CVD-grown MXene-CNT nanocomposite-assisted electrochemical immunosensors for label-free and ultra-sensitive monitoring of thyroid-stimulating hormone in artificial serum.

Thyroid-stimulating hormone (TSH) is a critical clinical biomarker for evaluating thyroid function and is essential in diagnosing and monitoring related hormonal disorders. However, the development of point-of-care diagnostic devices for the early detection of TSH-associated diseases remains challenging, particularly due to constraints in measurement methodologies in resource-limited settings. This research describes an effective electrochemical immunosensor developed from a novel seamless three-dimensional (3D) Ti₃C₂T_x (MXene)-carbon nanotube (CNT) nanocomposite, specifically engineered for the ultrasensitive and label-free detection of low TSH concentrations.
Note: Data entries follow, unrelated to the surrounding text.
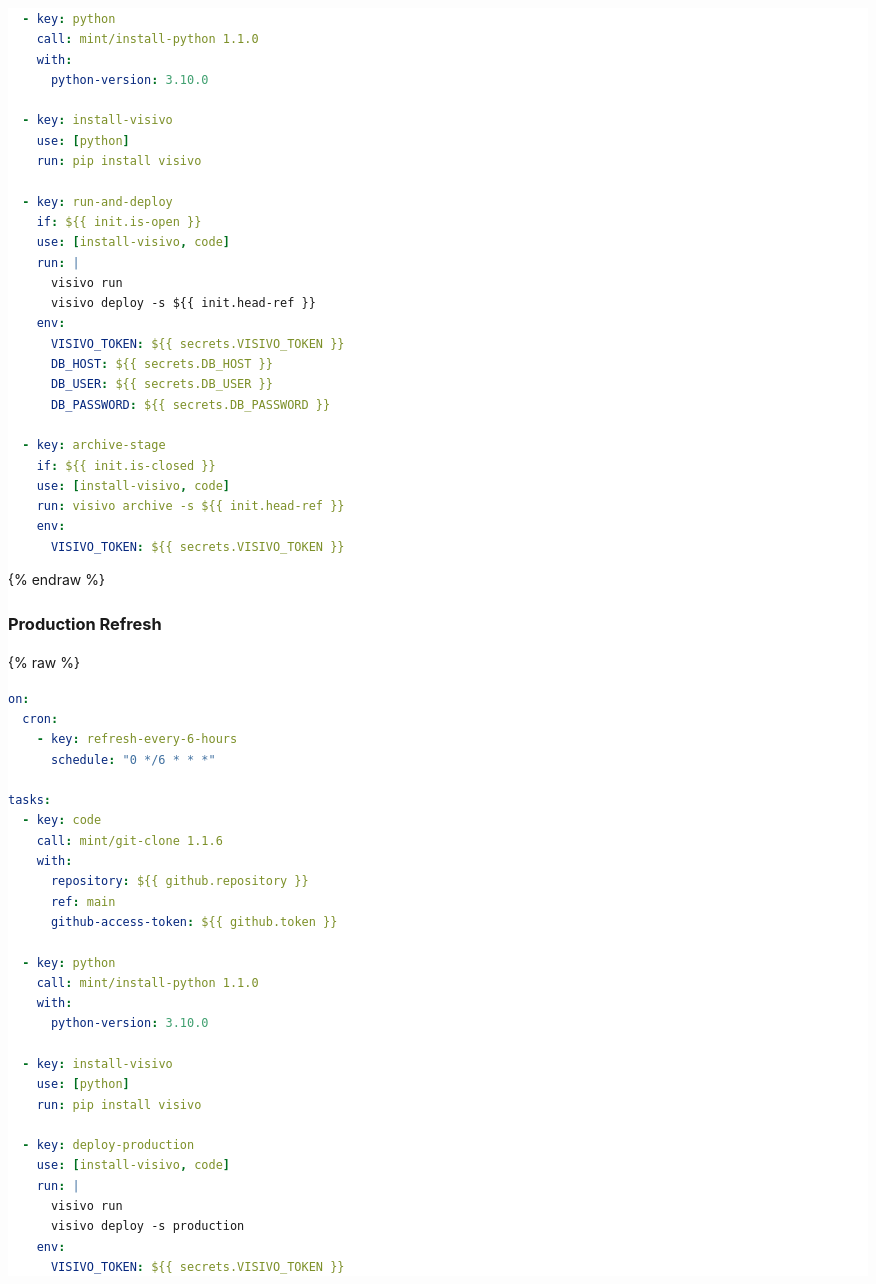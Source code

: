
 ```yaml title=".mint/visivo_ci.yml"
  - key: python
    call: mint/install-python 1.1.0
    with:
      python-version: 3.10.0
  
  - key: install-visivo
    use: [python]
    run: pip install visivo
  
  - key: run-and-deploy
    if: ${{ init.is-open }}
    use: [install-visivo, code]
    run: |
      visivo run
      visivo deploy -s ${{ init.head-ref }}
    env:
      VISIVO_TOKEN: ${{ secrets.VISIVO_TOKEN }}
      DB_HOST: ${{ secrets.DB_HOST }}
      DB_USER: ${{ secrets.DB_USER }}
      DB_PASSWORD: ${{ secrets.DB_PASSWORD }}
  
  - key: archive-stage
    if: ${{ init.is-closed }}
    use: [install-visivo, code]
    run: visivo archive -s ${{ init.head-ref }}
    env:
      VISIVO_TOKEN: ${{ secrets.VISIVO_TOKEN }}
```
{% endraw %}

### Production Refresh

{% raw %}
```yaml title=".mint/production_refresh.yml"
on:
  cron:
    - key: refresh-every-6-hours
      schedule: "0 */6 * * *"

tasks:
  - key: code
    call: mint/git-clone 1.1.6
    with:
      repository: ${{ github.repository }}
      ref: main
      github-access-token: ${{ github.token }}
  
  - key: python
    call: mint/install-python 1.1.0
    with:
      python-version: 3.10.0
  
  - key: install-visivo
    use: [python]
    run: pip install visivo
  
  - key: deploy-production
    use: [install-visivo, code]
    run: |
      visivo run
      visivo deploy -s production
    env:
      VISIVO_TOKEN: ${{ secrets.VISIVO_TOKEN }}
```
The MXene-CNT nanocomposite was synthesized using the chemical vapor deposition (CVD) method, and its physical characteristics and electrochemical sensing capabilities were examined. The unique synergetic properties of the MXene-CNT nanocomposite enhance antibody immobilization, expand the sensor's surface area (0.119 cm²), provide additional binding sites, and improve electrical conductivity, leading to superior sensitivity and stability of the biosensor. With a label-free format, the redox mediator signal decreased significantly in response to varying concentrations of TSH, attributable to the insulating immunocomplexes formed between anti-TSH and TSH on the MXene-CNT-modified disposable electrode. The method achieved a dynamic linear range of 0.1-10 000 pg mL^-1, with a detection limit of 0.03 pg mL^-1, showcasing high selectivity against interferents. Importantly, this study presents the first successful electrochemical detection of TSH in artificial serum using the CVD-grown MXene-CNT nanocomposite immunosensor, underscoring its potential for real-sample analysis in complex biological environments. The current study opens new avenues for leveraging the CVD-grown MXene-CNT nanocomposites in designing and developing molecular diagnosis-based electrochemical and related biosensors.